I am trying to construct an example of a geometric problem, stated in terms of Euclidean Geometry, that is not Machine Provable (or in an equivalent definition Automatically Provable)-i.e no computer can solve it.
As far as I can tell, the process by which the machine goes about tackling the problem involves transforming it into polynomial expressions, so transcedental numbers seem the obvious choice. So, let's chose a well-known transcedental number, $2^{\sqrt 2}$ (Gelfond–Schneider constant) and state the problem as such:
Given a line segment $a$, of length $2$, and an isosceles right triangle whose sides are of length $1$, can we construct by ruler and compass a line segment equal to $a$ to the power of $b$, where $b$ is the length of the hypotenuse of the given triangle?
This might seem like a superflous way of coming up with $2^{\sqrt 2}$ but I want to make sure that it makes sense in terms of Euclidean Geometry. That is, someone who, say, has only read The Elements would understand it.

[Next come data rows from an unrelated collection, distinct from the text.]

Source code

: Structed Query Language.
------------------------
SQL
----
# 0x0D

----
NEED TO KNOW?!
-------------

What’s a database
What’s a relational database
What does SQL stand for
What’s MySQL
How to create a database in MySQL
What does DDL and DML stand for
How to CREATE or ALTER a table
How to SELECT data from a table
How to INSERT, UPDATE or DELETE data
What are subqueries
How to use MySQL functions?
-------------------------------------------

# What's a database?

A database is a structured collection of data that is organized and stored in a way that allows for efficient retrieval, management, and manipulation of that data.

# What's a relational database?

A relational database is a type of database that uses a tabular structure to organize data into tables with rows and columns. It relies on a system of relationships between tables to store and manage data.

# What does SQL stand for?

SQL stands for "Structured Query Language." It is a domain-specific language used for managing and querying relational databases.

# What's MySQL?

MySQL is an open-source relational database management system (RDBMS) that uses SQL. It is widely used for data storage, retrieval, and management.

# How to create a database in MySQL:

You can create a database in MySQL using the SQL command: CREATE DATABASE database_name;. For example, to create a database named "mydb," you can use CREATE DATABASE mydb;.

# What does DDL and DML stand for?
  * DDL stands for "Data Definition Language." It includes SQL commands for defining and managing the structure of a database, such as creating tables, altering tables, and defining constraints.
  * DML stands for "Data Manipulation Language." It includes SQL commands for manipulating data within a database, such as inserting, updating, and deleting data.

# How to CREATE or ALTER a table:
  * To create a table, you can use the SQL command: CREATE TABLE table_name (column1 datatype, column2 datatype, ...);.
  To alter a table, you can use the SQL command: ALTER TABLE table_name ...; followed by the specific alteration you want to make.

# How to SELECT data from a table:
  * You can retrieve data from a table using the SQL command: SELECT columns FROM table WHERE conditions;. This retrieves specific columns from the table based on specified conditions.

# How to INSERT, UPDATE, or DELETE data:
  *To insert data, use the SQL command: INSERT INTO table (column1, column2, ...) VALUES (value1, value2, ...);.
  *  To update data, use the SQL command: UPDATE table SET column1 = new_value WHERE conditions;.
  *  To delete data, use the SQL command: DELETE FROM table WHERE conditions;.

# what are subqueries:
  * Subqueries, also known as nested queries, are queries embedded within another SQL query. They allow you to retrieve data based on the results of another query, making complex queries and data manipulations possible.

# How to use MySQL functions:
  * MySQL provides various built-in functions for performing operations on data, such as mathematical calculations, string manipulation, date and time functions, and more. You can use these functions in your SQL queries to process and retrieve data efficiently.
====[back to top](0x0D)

So, does this seem to do the trick? Is the problem valid as a strictly euclidean geometry problem, and if so, is it automatically solvable?
One needs a precise definition of "stated in terms of Euclidean geometry." The axioms given by Euclid are imprecise, and incomplete.

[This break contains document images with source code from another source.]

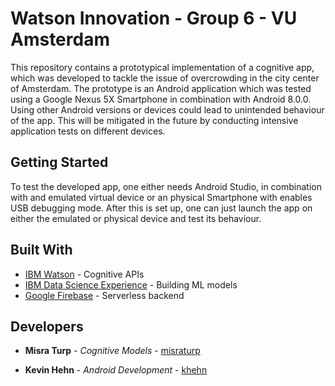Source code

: # Watson Innovation - Group 6 - VU Amsterdam 

This repository contains a prototypical implementation of a cognitive app, which was developed to tackle the issue of overcrowding in the city center of Amsterdam. 
The prototype is an Android application which was tested using a Google Nexus 5X Smartphone in combination with Android 8.0.0. Using other Android versions or devices could lead to unintended behaviour of the app. 
This will be mitigated in the future by conducting intensive application tests on different devices. 

## Getting Started

To test the developed app, one either needs Android Studio, in combination with and emulated virtual device or an physical Smartphone with enables USB debugging mode.
After this is set up, one can just launch the app on either the emulated or physical device and test its behaviour.



## Built With

* [IBM Watson](https://www.ibm.com/watson/) - Cognitive APIs
* [IBM Data Science Experience](https://datascience.ibm.com/) - Building ML models
* [Google Firebase](https://firebase.google.com/) - Serverless backend


## Developers

* **Misra Turp** - *Cognitive Models* - [misraturp](https://github.com/misraturp)

* **Kevin Hehn** - *Android Development* - [khehn](https://github.com/khehn)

If we make them precise, for example by using the first-order axiomatization by Tarski, we have the result of Tarski that the theory is decidable. This is a consequence of the fact that the first-order theory of real-closed fields is decidable.
If we are much looser and allow the introduction of integers, or rationals (say via commensurability) then undecidability is a consequence of the undecidability of the first-order theory of integers, or the first-order theory of rationals.